The data: Begin

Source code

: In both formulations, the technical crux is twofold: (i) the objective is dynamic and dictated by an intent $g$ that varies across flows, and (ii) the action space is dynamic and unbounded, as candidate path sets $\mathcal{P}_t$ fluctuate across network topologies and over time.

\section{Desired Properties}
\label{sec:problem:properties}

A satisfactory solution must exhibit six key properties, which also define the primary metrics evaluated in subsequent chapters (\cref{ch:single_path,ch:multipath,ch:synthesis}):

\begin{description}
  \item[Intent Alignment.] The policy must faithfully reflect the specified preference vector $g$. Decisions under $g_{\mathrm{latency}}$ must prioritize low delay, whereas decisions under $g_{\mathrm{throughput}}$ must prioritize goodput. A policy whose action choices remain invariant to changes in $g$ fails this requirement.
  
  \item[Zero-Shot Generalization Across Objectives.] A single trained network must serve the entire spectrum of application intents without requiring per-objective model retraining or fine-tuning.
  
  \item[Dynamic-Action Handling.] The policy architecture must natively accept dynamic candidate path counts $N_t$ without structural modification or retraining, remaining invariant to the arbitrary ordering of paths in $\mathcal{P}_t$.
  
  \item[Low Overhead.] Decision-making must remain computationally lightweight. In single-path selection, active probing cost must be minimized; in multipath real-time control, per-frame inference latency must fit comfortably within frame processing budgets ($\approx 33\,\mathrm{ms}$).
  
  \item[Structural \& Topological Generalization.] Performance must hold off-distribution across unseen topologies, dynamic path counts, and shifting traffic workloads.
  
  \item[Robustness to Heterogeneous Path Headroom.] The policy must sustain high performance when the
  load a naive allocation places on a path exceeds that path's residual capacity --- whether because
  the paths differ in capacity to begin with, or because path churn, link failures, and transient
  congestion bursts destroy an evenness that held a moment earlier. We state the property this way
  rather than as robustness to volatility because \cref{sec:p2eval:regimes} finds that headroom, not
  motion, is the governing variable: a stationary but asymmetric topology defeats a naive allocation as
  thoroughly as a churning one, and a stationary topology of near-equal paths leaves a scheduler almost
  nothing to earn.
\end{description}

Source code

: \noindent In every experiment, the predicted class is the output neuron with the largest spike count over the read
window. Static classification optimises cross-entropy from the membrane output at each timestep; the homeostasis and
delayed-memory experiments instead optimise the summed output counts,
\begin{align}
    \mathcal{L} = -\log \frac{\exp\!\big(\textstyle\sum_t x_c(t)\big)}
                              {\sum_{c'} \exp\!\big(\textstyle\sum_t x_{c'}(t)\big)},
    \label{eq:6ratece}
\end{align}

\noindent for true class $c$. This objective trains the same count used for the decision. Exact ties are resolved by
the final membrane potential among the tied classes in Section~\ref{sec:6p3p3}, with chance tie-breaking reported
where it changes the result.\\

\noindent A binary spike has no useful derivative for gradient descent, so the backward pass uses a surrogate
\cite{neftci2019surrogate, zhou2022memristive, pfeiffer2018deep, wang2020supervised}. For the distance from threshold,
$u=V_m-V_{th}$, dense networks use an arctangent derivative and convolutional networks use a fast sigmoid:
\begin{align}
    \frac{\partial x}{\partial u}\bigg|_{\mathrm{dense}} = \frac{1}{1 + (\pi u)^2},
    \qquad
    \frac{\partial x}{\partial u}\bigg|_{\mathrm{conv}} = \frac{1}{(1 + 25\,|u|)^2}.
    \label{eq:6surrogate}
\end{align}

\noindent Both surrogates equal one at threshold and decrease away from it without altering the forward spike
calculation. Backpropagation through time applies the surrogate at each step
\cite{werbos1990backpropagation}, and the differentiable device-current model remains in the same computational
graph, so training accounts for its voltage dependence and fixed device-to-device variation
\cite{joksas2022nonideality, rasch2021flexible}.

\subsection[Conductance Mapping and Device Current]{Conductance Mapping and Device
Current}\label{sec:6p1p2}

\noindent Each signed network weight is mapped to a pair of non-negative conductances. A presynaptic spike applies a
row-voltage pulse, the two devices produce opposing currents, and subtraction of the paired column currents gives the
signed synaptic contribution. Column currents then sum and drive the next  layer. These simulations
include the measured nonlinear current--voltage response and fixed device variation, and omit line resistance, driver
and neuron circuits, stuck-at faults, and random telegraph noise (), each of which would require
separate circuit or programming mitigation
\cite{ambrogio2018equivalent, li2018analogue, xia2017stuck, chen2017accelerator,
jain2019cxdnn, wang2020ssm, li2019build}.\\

The data: End

» **Your task**:
Would you retype the lines above from the one with "fails this requirement." down to the one with "Handling.] The policy", word for word, both ends included and no other lines?

» **Written response**:
  \item[Intent Alignment.] The policy must faithfully reflect the specified preference vector $g$. Decisions under $g_{\mathrm{latency}}$ must prioritize low delay, whereas decisions under $g_{\mathrm{throughput}}$ must prioritize goodput. A policy whose action choices remain invariant to changes in $g$ fails this requirement.
  
  \item[Zero-Shot Generalization Across Objectives.] A single trained network must serve the entire spectrum of application intents without requiring per-objective model retraining or fine-tuning.
  
  \item[Dynamic-Action Handling.] The policy architecture must natively accept dynamic candidate path counts $N_t$ without structural modification or retraining, remaining invariant to the arbitrary ordering of paths in $\mathcal{P}_t$.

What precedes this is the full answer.